Task brief: Please show all lines of the records that include "account".

Saved entries
-*-*-

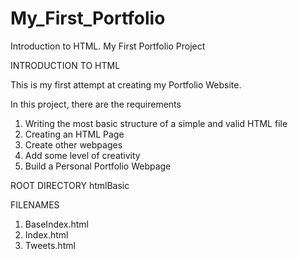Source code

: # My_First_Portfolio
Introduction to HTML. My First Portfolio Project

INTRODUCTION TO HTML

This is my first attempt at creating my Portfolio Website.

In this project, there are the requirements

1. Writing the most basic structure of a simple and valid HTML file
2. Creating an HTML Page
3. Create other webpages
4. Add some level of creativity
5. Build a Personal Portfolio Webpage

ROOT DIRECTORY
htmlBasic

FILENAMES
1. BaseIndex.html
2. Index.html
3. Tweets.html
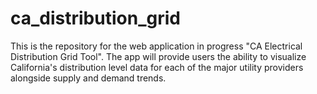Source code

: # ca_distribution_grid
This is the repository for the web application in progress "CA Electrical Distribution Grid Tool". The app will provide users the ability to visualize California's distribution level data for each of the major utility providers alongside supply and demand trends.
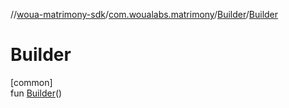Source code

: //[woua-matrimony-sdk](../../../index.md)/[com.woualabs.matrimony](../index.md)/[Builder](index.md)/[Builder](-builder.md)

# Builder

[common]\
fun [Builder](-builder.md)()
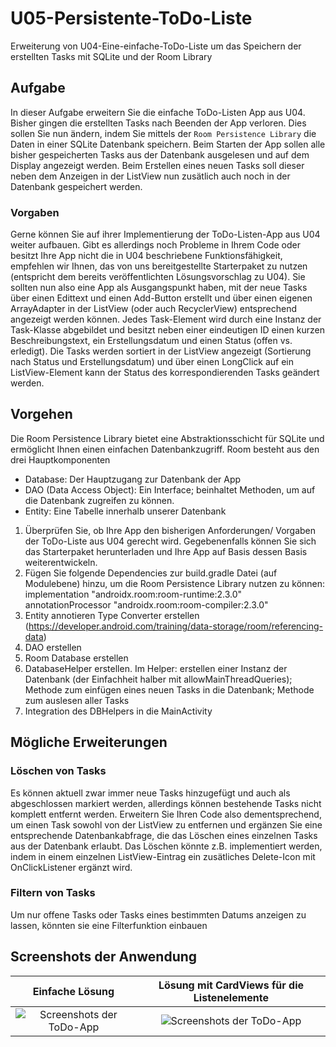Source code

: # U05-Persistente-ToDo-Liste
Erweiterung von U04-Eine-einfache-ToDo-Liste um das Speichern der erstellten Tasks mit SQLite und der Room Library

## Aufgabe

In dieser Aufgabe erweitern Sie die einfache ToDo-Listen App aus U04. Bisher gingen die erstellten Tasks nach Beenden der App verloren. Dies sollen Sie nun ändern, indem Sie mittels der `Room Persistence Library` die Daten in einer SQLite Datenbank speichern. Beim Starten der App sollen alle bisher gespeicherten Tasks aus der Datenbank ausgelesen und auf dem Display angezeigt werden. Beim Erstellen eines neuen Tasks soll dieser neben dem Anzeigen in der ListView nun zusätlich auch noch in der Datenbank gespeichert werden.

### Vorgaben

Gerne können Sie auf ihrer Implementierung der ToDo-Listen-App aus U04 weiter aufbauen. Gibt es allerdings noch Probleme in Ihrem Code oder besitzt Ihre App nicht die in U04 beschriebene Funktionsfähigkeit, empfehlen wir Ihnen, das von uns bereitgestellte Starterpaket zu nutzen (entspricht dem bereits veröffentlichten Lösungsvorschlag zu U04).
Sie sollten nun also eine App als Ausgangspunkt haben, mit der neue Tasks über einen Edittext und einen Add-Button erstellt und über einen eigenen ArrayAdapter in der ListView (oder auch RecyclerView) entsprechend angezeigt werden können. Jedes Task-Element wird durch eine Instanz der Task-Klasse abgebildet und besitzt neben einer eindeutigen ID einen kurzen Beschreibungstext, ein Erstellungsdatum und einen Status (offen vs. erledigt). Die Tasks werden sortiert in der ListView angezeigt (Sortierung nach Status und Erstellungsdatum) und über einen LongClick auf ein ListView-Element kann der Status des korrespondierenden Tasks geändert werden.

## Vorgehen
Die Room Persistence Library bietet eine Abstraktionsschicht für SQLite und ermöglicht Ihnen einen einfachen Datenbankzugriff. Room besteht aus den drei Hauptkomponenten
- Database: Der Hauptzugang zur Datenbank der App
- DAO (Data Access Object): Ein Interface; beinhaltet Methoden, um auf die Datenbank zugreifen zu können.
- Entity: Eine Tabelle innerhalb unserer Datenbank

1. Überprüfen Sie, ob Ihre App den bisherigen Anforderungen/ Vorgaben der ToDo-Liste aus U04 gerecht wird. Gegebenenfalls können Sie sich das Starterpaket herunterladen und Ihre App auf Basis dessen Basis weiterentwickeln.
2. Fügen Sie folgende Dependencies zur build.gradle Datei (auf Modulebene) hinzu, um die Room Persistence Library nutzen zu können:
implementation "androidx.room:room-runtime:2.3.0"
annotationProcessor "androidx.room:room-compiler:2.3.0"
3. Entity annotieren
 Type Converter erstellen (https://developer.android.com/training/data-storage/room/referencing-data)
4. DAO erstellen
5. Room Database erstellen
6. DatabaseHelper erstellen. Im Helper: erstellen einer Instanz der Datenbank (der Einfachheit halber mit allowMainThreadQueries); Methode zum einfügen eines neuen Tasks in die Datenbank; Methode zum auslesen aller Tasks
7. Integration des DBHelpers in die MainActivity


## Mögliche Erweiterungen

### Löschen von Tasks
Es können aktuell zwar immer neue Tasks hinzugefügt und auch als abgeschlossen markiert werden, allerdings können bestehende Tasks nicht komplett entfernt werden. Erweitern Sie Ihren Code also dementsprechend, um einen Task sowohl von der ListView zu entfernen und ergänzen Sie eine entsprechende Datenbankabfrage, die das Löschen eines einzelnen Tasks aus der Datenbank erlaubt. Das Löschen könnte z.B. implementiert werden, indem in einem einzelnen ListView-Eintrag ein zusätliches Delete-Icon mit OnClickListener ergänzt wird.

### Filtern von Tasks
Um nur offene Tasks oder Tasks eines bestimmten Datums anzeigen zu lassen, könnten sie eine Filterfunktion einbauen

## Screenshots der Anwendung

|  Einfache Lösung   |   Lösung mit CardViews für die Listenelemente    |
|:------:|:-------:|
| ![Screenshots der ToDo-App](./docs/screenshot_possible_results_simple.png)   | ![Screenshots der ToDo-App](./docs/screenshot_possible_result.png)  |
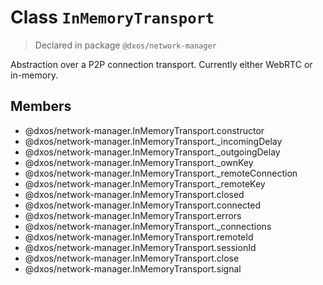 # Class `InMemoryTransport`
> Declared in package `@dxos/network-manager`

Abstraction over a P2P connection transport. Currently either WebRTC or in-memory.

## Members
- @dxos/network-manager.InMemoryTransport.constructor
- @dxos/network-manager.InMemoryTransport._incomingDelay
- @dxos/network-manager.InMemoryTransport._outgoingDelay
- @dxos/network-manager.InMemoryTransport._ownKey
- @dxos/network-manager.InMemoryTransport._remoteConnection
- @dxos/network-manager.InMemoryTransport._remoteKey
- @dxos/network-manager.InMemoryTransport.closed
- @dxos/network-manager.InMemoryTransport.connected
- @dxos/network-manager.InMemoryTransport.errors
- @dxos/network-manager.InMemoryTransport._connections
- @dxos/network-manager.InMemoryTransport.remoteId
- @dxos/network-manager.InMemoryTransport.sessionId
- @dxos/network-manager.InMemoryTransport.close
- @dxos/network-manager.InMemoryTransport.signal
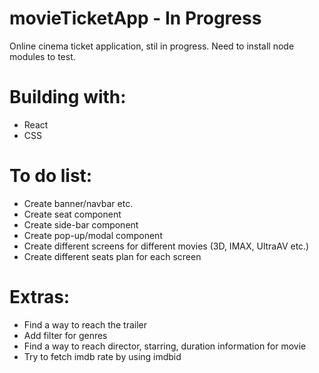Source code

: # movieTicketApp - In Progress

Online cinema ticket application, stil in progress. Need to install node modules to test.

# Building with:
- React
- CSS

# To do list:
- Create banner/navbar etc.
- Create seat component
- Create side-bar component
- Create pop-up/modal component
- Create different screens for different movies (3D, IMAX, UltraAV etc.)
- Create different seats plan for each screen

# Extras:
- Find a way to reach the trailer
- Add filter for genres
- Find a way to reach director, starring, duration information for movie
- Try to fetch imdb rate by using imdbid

-*-*-

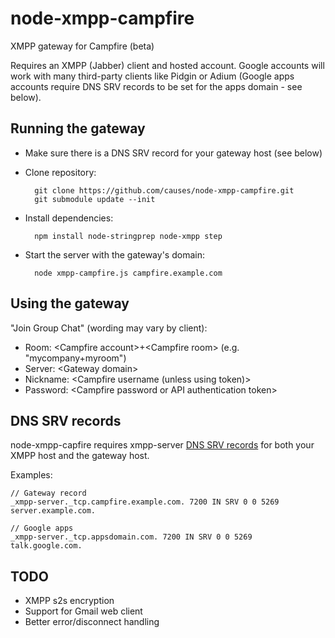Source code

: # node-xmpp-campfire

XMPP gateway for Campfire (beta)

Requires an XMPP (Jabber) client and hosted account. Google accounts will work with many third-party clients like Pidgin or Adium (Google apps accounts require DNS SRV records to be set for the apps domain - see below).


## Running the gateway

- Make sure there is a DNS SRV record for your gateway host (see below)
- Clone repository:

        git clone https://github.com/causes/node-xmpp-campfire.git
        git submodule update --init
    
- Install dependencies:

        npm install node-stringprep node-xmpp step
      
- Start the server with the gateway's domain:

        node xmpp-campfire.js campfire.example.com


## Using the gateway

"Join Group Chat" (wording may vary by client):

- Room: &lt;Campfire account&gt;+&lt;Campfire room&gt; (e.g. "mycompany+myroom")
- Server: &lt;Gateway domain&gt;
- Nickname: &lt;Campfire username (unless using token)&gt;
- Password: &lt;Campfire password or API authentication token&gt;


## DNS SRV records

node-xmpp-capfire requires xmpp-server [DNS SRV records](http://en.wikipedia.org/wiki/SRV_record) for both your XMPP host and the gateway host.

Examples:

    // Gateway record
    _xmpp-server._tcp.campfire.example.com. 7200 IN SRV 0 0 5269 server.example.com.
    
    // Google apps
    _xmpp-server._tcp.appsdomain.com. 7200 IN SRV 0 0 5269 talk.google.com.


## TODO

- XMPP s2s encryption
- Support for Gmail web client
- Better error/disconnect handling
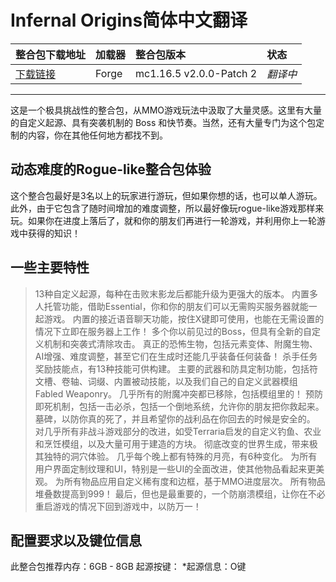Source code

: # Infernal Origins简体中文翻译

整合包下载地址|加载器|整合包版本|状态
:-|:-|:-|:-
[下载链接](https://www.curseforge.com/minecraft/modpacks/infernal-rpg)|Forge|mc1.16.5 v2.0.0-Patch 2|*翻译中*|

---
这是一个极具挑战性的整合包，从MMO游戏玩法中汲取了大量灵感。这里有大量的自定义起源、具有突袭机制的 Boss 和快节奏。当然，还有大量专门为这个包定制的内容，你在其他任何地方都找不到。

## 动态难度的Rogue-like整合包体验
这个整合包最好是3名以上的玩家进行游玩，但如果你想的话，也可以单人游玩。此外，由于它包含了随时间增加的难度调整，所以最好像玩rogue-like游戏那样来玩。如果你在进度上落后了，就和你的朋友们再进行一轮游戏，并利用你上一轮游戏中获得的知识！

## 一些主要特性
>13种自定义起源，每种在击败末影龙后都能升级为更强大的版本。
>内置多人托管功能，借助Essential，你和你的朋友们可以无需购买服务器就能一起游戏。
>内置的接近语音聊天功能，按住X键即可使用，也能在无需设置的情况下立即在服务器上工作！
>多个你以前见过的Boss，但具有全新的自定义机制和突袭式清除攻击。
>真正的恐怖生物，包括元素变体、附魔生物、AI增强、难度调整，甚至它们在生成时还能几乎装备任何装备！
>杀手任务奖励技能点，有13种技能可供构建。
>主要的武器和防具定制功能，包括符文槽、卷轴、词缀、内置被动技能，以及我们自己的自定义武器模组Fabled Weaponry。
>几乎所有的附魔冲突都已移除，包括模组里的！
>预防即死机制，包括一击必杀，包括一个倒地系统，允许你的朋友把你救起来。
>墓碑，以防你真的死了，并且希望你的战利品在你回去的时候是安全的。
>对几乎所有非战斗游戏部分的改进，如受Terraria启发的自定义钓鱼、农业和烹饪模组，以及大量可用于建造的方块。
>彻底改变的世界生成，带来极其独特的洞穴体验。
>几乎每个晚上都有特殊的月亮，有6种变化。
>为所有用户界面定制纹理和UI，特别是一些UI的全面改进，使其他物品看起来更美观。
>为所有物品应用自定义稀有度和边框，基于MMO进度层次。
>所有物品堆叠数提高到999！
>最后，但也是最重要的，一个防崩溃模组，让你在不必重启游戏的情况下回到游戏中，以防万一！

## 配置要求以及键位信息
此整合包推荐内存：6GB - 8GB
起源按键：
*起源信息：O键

-*-*-

Finished exercise:
Requires an XMPP (Jabber) client and hosted account. Google accounts will work with many third-party clients like Pidgin or Adium (Google apps accounts require DNS SRV records to be set for the apps domain - see below).
- Room: &lt;Campfire account&gt;+&lt;Campfire room&gt; (e.g. "mycompany+myroom")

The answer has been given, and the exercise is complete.